Restate word for word the span that opens with the line containing "m3c[1].y = m3a[0].y" and closes with the final line of the data; give only those lines.

(Stored data)
:::::
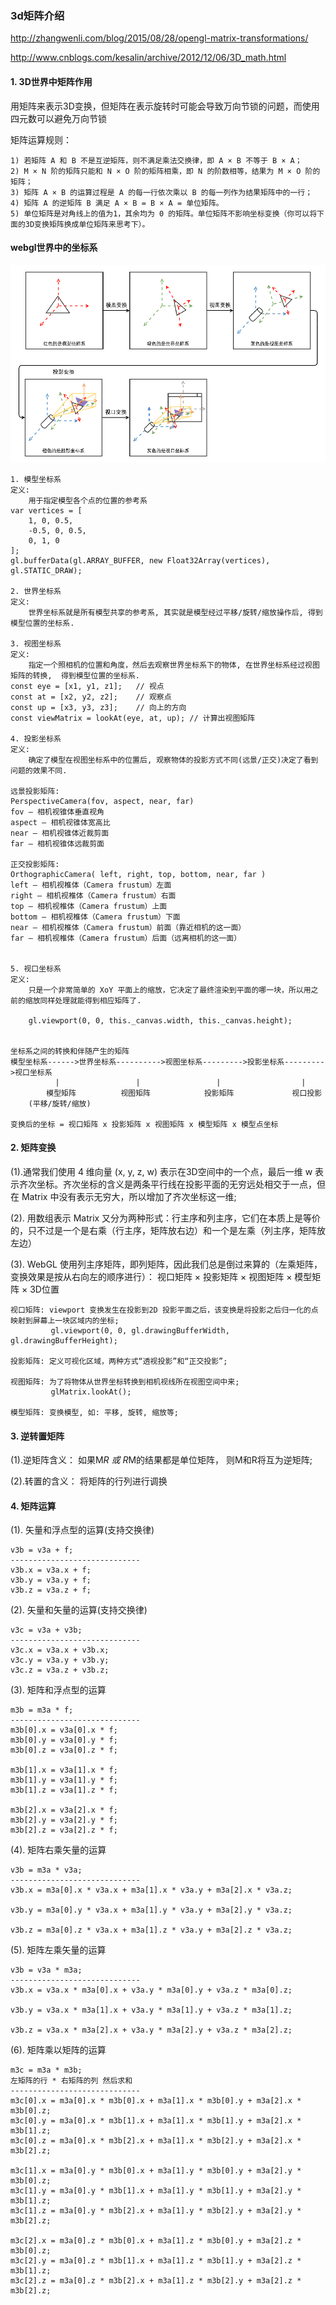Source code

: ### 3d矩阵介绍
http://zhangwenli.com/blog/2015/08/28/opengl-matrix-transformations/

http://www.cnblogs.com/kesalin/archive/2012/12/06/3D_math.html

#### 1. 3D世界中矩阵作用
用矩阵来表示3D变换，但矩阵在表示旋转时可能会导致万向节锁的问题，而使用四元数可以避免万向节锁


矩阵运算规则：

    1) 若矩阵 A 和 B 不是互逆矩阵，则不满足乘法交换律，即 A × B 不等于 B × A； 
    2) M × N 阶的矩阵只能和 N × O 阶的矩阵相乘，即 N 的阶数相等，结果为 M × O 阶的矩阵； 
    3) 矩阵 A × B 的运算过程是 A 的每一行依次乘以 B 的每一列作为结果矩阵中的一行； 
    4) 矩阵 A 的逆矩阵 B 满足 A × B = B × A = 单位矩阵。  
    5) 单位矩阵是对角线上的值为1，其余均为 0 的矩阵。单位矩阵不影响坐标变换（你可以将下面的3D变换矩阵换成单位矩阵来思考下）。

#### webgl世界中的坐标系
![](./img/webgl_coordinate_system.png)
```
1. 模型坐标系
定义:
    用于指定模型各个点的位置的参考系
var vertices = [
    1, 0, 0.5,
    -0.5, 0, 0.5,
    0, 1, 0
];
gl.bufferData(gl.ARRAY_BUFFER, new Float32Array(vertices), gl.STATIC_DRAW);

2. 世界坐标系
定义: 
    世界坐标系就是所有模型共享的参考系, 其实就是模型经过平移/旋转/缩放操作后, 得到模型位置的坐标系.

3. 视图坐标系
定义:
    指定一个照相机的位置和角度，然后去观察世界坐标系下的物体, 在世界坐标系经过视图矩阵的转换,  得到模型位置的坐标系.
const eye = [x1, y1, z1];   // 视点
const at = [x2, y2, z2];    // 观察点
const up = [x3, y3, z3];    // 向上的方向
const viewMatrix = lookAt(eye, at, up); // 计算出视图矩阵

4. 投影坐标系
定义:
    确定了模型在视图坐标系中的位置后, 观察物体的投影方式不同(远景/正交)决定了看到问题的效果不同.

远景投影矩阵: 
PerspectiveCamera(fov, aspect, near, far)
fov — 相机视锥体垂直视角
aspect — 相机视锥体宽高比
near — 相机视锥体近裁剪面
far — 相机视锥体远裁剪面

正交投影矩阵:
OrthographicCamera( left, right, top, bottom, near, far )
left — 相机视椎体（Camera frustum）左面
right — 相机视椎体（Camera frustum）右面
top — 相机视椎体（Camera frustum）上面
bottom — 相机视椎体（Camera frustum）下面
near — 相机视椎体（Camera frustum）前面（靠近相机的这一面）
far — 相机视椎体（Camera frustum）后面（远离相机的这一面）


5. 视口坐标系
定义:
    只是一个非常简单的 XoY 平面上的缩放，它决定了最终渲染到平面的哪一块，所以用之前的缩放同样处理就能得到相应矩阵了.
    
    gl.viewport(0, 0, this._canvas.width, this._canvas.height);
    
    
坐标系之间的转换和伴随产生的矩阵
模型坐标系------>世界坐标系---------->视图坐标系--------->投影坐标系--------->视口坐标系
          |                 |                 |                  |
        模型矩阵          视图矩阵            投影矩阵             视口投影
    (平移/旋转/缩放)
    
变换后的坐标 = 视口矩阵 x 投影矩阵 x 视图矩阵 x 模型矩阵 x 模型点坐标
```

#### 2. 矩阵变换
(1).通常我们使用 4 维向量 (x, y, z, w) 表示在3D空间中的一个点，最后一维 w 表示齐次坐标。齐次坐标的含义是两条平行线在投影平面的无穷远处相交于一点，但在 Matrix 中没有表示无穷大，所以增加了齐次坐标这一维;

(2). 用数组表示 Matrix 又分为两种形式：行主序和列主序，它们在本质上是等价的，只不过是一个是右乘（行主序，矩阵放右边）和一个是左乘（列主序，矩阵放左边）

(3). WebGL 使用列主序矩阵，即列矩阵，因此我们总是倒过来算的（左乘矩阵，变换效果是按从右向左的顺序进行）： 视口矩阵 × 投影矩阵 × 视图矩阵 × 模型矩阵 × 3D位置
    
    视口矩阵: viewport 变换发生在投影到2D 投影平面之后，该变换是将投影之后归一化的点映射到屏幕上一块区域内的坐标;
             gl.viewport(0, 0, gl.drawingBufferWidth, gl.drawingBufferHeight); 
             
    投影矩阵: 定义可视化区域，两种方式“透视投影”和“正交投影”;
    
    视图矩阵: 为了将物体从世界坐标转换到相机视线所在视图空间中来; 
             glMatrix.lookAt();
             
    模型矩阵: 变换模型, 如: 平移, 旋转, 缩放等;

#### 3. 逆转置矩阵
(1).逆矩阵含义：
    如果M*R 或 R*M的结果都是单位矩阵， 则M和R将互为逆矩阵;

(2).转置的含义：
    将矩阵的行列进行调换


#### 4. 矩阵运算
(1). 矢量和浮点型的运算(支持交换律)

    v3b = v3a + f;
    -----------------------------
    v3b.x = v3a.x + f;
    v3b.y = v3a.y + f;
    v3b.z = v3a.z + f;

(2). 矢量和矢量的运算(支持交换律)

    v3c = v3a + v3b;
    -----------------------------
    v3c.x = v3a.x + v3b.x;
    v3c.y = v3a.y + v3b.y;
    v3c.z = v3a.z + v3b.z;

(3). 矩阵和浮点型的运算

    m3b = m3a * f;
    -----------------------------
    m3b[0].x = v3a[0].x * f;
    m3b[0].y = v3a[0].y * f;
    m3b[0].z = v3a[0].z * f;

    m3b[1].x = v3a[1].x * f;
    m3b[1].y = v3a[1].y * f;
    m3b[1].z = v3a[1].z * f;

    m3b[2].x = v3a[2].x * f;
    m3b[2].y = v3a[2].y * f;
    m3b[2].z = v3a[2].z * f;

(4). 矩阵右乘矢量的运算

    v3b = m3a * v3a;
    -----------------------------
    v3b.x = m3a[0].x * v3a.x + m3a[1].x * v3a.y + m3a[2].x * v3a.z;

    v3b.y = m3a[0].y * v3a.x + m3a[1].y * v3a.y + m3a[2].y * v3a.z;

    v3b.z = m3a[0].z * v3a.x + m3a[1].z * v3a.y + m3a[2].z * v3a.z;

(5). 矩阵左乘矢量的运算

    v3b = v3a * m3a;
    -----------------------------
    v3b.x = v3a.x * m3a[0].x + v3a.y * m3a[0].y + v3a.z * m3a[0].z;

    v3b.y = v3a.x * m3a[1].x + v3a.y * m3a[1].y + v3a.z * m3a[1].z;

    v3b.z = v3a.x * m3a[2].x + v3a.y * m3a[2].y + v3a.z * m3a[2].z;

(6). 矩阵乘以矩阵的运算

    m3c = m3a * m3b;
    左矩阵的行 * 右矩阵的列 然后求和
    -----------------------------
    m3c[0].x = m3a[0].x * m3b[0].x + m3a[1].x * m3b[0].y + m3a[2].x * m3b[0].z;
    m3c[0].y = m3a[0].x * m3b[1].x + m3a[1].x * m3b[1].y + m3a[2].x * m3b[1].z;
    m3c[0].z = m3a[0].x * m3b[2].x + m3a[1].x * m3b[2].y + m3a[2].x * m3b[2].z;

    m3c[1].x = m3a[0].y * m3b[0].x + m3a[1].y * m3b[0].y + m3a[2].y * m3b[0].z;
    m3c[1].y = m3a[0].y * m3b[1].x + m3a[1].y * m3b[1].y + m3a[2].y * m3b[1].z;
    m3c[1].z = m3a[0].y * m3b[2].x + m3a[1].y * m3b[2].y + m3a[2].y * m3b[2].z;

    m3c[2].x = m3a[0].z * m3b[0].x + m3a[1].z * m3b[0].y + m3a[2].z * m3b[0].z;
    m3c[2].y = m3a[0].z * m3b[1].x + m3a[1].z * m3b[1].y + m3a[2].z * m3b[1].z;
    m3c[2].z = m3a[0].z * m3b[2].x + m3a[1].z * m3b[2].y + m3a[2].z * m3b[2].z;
:::::
> [Response area]
    m3c[1].y = m3a[0].y * m3b[1].x + m3a[1].y * m3b[1].y + m3a[2].y * m3b[1].z;
    m3c[1].z = m3a[0].y * m3b[2].x + m3a[1].y * m3b[2].y + m3a[2].y * m3b[2].z;

    m3c[2].x = m3a[0].z * m3b[0].x + m3a[1].z * m3b[0].y + m3a[2].z * m3b[0].z;
    m3c[2].y = m3a[0].z * m3b[1].x + m3a[1].z * m3b[1].y + m3a[2].z * m3b[1].z;
    m3c[2].z = m3a[0].z * m3b[2].x + m3a[1].z * m3b[2].y + m3a[2].z * m3b[2].z;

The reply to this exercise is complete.